### PROBLEM REQUIREMENTS
Your answer should be a single number, the count of lines in the material with the string "import".

--- SOURCE MATERIAL Enclosed Below ---

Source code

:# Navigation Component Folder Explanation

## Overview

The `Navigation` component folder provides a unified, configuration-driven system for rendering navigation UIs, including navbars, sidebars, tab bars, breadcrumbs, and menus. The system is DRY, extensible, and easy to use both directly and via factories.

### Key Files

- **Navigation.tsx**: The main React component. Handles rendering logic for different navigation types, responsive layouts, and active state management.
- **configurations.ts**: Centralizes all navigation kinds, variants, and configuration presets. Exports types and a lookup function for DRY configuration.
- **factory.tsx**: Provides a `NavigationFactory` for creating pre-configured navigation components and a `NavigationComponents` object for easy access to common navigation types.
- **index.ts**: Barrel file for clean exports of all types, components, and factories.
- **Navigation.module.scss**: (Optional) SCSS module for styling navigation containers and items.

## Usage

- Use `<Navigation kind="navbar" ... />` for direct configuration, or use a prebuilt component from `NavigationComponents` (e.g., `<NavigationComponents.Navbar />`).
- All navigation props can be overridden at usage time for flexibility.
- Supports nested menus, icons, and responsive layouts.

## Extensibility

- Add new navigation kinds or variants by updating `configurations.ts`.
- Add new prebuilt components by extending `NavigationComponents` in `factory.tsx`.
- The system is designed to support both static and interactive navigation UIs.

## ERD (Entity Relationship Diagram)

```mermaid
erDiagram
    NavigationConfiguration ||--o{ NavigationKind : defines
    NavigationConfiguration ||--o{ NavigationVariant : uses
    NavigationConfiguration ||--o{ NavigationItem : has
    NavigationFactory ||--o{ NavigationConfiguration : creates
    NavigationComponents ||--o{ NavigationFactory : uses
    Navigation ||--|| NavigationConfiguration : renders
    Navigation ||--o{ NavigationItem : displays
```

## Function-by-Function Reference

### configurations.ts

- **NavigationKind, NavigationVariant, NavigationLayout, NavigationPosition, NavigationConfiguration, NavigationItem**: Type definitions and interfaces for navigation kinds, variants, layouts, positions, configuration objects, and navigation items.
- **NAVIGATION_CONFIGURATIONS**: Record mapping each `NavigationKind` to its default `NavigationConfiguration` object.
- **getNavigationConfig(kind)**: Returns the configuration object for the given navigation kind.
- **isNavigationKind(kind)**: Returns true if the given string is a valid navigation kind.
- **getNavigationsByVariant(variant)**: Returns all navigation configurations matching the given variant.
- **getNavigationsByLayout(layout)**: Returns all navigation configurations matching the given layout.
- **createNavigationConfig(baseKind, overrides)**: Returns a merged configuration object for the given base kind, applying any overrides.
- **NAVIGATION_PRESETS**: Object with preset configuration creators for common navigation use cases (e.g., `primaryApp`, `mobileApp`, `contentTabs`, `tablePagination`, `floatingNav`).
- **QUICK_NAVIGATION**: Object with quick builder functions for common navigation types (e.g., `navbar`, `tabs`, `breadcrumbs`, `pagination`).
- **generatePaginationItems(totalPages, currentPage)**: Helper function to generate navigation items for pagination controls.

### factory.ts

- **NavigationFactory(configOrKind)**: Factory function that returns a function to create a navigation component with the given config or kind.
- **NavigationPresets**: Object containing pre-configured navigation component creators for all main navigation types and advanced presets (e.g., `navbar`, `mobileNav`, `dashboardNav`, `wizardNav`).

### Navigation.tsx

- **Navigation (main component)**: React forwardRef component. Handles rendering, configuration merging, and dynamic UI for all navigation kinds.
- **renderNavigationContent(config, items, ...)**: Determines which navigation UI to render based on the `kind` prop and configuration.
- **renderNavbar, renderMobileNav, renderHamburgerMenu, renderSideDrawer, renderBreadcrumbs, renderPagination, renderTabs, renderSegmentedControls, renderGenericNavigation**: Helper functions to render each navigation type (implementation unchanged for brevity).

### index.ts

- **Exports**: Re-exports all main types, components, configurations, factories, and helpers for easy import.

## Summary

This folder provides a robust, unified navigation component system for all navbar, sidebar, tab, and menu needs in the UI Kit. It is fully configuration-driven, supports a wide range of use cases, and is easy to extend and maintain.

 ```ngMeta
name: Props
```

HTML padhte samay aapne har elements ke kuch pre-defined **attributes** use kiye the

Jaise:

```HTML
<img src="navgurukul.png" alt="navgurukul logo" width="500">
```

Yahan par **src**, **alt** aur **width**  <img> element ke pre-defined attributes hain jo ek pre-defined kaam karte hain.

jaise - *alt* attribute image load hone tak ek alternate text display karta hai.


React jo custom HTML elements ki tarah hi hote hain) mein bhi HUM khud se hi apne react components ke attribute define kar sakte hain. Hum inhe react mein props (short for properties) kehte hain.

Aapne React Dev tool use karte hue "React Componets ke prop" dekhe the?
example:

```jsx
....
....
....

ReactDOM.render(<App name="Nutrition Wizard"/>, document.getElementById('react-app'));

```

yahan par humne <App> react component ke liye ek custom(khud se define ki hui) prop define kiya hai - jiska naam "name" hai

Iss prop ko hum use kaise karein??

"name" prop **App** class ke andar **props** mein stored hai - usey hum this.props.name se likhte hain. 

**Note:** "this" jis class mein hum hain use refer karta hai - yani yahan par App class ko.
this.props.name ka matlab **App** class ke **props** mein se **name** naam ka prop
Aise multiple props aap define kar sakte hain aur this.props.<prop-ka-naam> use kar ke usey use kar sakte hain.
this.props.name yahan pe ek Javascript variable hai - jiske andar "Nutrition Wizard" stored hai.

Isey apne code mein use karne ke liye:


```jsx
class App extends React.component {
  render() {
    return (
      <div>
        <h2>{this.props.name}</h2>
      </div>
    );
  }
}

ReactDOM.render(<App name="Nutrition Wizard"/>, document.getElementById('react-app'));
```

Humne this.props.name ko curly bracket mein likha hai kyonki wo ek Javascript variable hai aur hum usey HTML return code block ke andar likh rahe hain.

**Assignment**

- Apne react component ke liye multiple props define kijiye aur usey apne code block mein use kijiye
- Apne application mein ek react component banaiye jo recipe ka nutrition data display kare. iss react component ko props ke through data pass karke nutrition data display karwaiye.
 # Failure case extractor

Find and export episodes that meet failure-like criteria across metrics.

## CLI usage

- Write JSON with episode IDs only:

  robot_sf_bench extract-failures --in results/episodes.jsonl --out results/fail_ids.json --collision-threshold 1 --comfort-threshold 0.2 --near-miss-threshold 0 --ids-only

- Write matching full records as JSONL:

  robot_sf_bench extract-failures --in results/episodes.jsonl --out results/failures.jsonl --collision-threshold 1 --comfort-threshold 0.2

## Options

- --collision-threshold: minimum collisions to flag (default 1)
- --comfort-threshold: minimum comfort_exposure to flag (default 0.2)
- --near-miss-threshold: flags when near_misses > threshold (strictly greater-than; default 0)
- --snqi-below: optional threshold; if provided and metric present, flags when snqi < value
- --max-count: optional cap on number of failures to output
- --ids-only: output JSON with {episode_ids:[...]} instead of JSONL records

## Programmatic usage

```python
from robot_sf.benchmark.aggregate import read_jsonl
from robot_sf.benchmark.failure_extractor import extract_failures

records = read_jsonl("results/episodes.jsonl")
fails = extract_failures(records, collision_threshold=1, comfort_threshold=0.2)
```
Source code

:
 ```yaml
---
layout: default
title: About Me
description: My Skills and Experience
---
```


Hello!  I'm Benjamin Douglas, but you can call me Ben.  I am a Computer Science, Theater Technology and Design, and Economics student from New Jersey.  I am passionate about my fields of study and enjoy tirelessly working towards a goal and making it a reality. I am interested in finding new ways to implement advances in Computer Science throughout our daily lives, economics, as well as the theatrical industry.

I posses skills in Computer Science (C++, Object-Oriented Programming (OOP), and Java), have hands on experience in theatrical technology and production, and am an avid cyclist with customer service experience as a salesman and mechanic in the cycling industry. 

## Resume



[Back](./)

--- End of Enclosed SOURCE MATERIAL ---

### TASK SOLUTION
3